As illustrated in FIG. 27, the display panel 110 according to example embodiments of the disclosure may include a substrate SUB, a gate driving panel circuit GPC, a plurality of clock signal lines CL, an overcoat layer OC, a cathode electrode CAT, and the like.

The substrate SUB may be divided into a display area DA and a non-display area NDA.

The gate driving panel circuit GPC may be disposed on the substrate SUB, may be disposed in the gate driving panel circuit area GPCA included in the gate bezel area GBA of the non-display area NDA, and may be configured to output a gate signal to each of the plurality of gate lines GL (not shown) disposed in the display area DA.

For example, the plurality of gate lines GL may include a plurality of scan signal lines SCL and a plurality of sensing signal lines SENL.

The plurality of clock signal lines CL may be disposed on the substrate SUB and may be disposed in the clock signal line area CLA positioned at one side of the gate driving panel circuit area GPCA in the non-display area NDA. Each of the plurality of clock signal lines CL may supply a corresponding clock signal to the gate driving panel circuit GPC.

For example, the clock signal line area CLA may be disposed further away from the display area DA than the gate driving panel circuit area GPCA is.

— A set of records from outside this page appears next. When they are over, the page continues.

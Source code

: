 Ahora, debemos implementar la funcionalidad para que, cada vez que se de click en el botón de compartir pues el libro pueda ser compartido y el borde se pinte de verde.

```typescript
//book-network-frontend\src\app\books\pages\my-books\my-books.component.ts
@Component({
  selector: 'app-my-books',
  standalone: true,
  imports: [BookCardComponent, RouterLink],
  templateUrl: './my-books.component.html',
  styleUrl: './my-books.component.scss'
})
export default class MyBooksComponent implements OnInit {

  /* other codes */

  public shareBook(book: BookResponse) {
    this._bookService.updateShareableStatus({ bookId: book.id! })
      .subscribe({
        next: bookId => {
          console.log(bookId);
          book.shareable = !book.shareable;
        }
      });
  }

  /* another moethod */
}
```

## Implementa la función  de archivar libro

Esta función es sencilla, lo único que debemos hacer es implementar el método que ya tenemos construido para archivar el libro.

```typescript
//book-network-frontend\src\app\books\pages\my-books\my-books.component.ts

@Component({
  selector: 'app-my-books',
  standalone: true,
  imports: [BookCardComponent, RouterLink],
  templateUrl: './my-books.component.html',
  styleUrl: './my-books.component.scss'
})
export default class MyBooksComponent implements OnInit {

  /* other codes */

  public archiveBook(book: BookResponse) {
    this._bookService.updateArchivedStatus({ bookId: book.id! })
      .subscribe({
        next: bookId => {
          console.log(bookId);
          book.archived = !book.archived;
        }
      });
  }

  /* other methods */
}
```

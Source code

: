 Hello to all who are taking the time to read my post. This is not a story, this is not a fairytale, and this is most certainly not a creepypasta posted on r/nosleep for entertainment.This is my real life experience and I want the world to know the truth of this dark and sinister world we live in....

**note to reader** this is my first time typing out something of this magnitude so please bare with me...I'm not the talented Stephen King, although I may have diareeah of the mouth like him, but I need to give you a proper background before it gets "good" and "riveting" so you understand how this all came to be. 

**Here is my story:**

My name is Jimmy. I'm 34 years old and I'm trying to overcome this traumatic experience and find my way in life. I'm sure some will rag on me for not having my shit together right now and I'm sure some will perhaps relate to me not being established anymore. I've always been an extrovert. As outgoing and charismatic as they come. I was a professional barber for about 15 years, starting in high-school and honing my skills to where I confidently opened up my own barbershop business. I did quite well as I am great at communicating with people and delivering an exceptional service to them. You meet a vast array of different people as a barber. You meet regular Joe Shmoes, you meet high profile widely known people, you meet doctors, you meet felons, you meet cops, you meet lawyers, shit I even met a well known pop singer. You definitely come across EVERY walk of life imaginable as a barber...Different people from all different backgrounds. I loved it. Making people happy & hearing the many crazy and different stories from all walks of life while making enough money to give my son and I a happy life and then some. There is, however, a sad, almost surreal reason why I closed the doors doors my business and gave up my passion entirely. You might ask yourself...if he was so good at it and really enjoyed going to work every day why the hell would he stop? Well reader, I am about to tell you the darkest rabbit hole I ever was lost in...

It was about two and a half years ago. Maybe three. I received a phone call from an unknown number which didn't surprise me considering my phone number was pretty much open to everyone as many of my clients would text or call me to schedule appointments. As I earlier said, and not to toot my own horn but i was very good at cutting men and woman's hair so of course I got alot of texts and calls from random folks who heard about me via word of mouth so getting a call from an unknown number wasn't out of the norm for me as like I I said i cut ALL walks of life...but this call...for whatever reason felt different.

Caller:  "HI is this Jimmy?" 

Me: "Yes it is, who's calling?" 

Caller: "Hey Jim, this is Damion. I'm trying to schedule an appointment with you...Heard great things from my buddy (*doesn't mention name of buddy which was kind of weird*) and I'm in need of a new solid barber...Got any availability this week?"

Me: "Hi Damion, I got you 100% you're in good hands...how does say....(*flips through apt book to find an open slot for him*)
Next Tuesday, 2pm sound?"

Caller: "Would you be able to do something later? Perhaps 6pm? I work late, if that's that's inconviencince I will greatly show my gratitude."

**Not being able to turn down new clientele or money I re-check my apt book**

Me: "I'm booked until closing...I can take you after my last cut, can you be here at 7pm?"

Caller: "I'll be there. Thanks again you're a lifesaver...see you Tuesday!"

For example, the plurality of clock signal lines CL may include a plurality of carry clock signal lines CL_CRCLK, a plurality of scan clock signal lines CL_SCCLK, and a plurality of sensing clock signal lines CL_SECLK (see, e.g., FIG. 25).

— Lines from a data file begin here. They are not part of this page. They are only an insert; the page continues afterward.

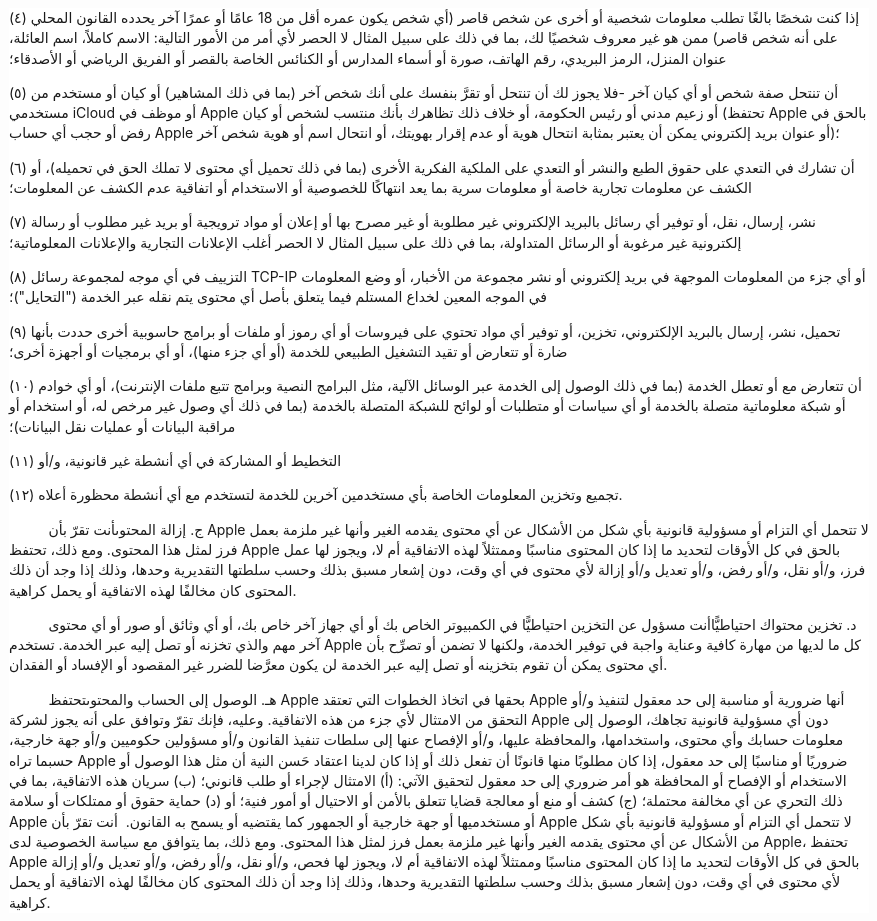 (٤) إذا كنت شخصًا بالغًا تطلب معلومات شخصية أو أخرى عن شخص قاصر (أي شخص يكون عمره أقل من 18 عامًا أو عمرًا آخر يحدده القانون المحلي على أنه شخص قاصر) ممن هو غير معروف شخصيًا لك، بما في ذلك على سبيل المثال لا الحصر لأي أمر من الأمور التالية: الاسم كاملاً، اسم العائلة، عنوان المنزل، الرمز البريدي، رقم الهاتف، صورة أو أسماء المدارس أو الكنائس الخاصة بالقصر أو الفريق الرياضي أو الأصدقاء؛

(٥) أن تنتحل صفة شخص أو أي كيان آخر \-فلا يجوز لك أن تنتحل أو تقرَّ بنفسك على أنك شخص آخر (بما في ذلك المشاهير) أو كيان أو مستخدم من مستخدمي iCloud أو موظف في Apple أو زعيم مدني أو رئيس الحكومة، أو خلاف ذلك تظاهرك بأنك منتسب لشخص أو كيان (تحتفظ Apple بالحق في رفض أو حجب أي حساب Apple أو عنوان بريد إلكتروني يمكن أن يعتبر بمثابة انتحال هوية أو عدم إقرار بهويتك، أو انتحال اسم أو هوية شخص آخر)؛

(٦) أن تشارك في التعدي على حقوق الطبع والنشر أو التعدي على الملكية الفكرية الأخرى (بما في ذلك تحميل أي محتوى لا تملك الحق في تحميله)، أو الكشف عن معلومات تجارية خاصة أو معلومات سرية بما يعد انتهاكًا للخصوصية أو الاستخدام أو اتفاقية عدم الكشف عن المعلومات؛

(٧) نشر، إرسال، نقل، أو توفير أي رسائل بالبريد الإلكتروني غير مطلوبة أو غير مصرح بها أو إعلان أو مواد ترويجية أو بريد غير مطلوب أو رسالة إلكترونية غير مرغوبة أو الرسائل المتداولة، بما في ذلك على سبيل المثال لا الحصر أغلب الإعلانات التجارية والإعلانات المعلوماتية؛

(۸) التزييف في أي موجه لمجموعة رسائل TCP\-IP أو أي جزء من المعلومات الموجهة في بريد إلكتروني أو نشر مجموعة من الأخبار، أو وضع المعلومات في الموجه المعين لخداع المستلم فيما يتعلق بأصل أي محتوى يتم نقله عبر الخدمة ("التحايل")؛

(۹) تحميل، نشر، إرسال بالبريد الإلكتروني، تخزين، أو توفير أي مواد تحتوي على فيروسات أو أي رموز أو ملفات أو برامج حاسوبية أخرى حددت بأنها ضارة أو تتعارض أو تقيد التشغيل الطبيعي للخدمة (أو أي جزء منها)، أو أي برمجيات أو أجهزة أخرى؛

(۱۰) أن تتعارض مع أو تعطل الخدمة (بما في ذلك الوصول إلى الخدمة عبر الوسائل الآلية، مثل البرامج النصية وبرامج تتبع ملفات الإنترنت)، أو أي خوادم أو شبكة معلوماتية متصلة بالخدمة أو أي سياسات أو متطلبات أو لوائح للشبكة المتصلة بالخدمة (بما في ذلك أي وصول غير مرخص له، أو استخدام أو مراقبة البيانات أو عمليات نقل البيانات)؛

(۱۱) التخطيط أو المشاركة في أي أنشطة غير قانونية، و/أو

(۱۲) تجميع وتخزين المعلومات الخاصة بأي مستخدمين آخرين للخدمة لتستخدم مع أي أنشطة محظورة أعلاه.

          ج. إزالة المحتوىأنت تقرّ بأن Apple لا تتحمل أي التزام أو مسؤولية قانونية بأي شكل من الأشكال عن أي محتوى يقدمه الغير وأنها غير ملزمة بعمل فرز لمثل هذا المحتوى. ومع ذلك، تحتفظ Apple بالحق في كل الأوقات لتحديد ما إذا كان المحتوى مناسبًا وممتثلاً لهذه الاتفاقية أم لا، ويجوز لها عمل فرز، و/أو نقل، و/أو رفض، و/أو تعديل و/أو إزالة لأي محتوى في أي وقت، دون إشعار مسبق بذلك وحسب سلطتها التقديرية وحدها، وذلك إذا وجد أن ذلك المحتوى كان مخالفًا لهذه الاتفاقية أو يحمل كراهية.

          د. تخزين محتواك احتياطيًّاأنت مسؤول عن التخزين احتياطيًّا في الكمبيوتر الخاص بك أو أي جهاز آخر خاص بك، أو أي وثائق أو صور أو أي محتوى آخر مهم والذي تخزنه أو تصل إليه عبر الخدمة. تستخدم Apple كل ما لديها من مهارة كافية وعناية واجبة في توفير الخدمة، ولكنها لا تضمن أو تصرِّح بأن أي محتوى يمكن أن تقوم بتخزينه أو تصل إليه عبر الخدمة لن يكون معرَّضا للضرر غير المقصود أو الإفساد أو الفقدان.

          هـ. الوصول إلى الحساب والمحتوىتحتفظ Apple بحقها في اتخاذ الخطوات التي تعتقد Apple أنها ضرورية أو مناسبة إلى حد معقول لتنفيذ و/أو التحقق من الامتثال لأي جزء من هذه الاتفاقية. وعليه، فإنك تقرّ وتوافق على أنه يجوز لشركة Apple دون أي مسؤولية قانونية تجاهك، الوصول إلى معلومات حسابك وأي محتوى، واستخدامها، والمحافظة عليها، و/أو الإفصاح عنها إلى سلطات تنفيذ القانون و/أو مسؤولين حكوميين و/أو جهة خارجية، حسبما تراه Apple ضروريًا أو مناسبًا إلى حد معقول، إذا كان مطلوبًا منها قانونًا أن تفعل ذلك أو إذا كان لدينا اعتقاد حَسن النية أن مثل هذا الوصول أو الاستخدام أو الإفصاح أو المحافظة هو أمر ضروري إلى حد معقول لتحقيق الآتي: (أ) الامتثال لإجراء أو طلب قانوني؛ (ب) سريان هذه الاتفاقية، بما في ذلك التحري عن أي مخالفة محتملة؛ (ج) كشف أو منع أو معالجة قضايا تتعلق بالأمن أو الاحتيال أو أمور فنية؛ أو (د) حماية حقوق أو ممتلكات أو سلامة Apple أو مستخدميها أو جهة خارجية أو الجمهور كما يقتضيه أو يسمح به القانون.  أنت تقرّ بأن Apple لا تتحمل أي التزام أو مسؤولية قانونية بأي شكل من الأشكال عن أي محتوى يقدمه الغير وأنها غير ملزمة بعمل فرز لمثل هذا المحتوى. ومع ذلك، بما يتوافق مع سياسة الخصوصية لدى Apple، تحتفظ Apple بالحق في كل الأوقات لتحديد ما إذا كان المحتوى مناسبًا وممتثلاً لهذه الاتفاقية أم لا، ويجوز لها فحص، و/أو نقل، و/أو رفض، و/أو تعديل و/أو إزالة لأي محتوى في أي وقت، دون إشعار مسبق بذلك وحسب سلطتها التقديرية وحدها، وذلك إذا وجد أن ذلك المحتوى كان مخالفًا لهذه الاتفاقية أو يحمل كراهية.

The overcoat layer OC may be disposed on the plurality of clock signal lines CL.

The overcoat layer OC may be disposed on the gate driving panel circuit GPC.

The cathode electrode CAT may be disposed in the display area DA and may extend to the non-display area NDA.

The cathode electrode CAT may extend to the gate bezel area GBA in the non-display area NDA and may extend to an upper portion of the whole or part of the gate driving panel circuit GPC. Accordingly, the cathode electrode CAT may overlap the whole or part of the gate driving panel circuit GPC.

The cathode electrode CAT may extend to the gate bezel area GBA in the non-display area NDA and may extend to an upper portion of the whole or part of the plurality of clock signal lines CL. Accordingly, the cathode electrode CAT may overlap the whole or part of the plurality of clock signal lines CL.

The first power line area PLA1 may be disposed between the clock signal line area CLA and the gate driving panel circuit area GPCA, and the second power line area PLA2 may be disposed between the gate driving panel circuit area GPCA and the display area DA. However, in FIG. 27, the first power line area PLA1 and the second power line area PLA2 are not illustrated.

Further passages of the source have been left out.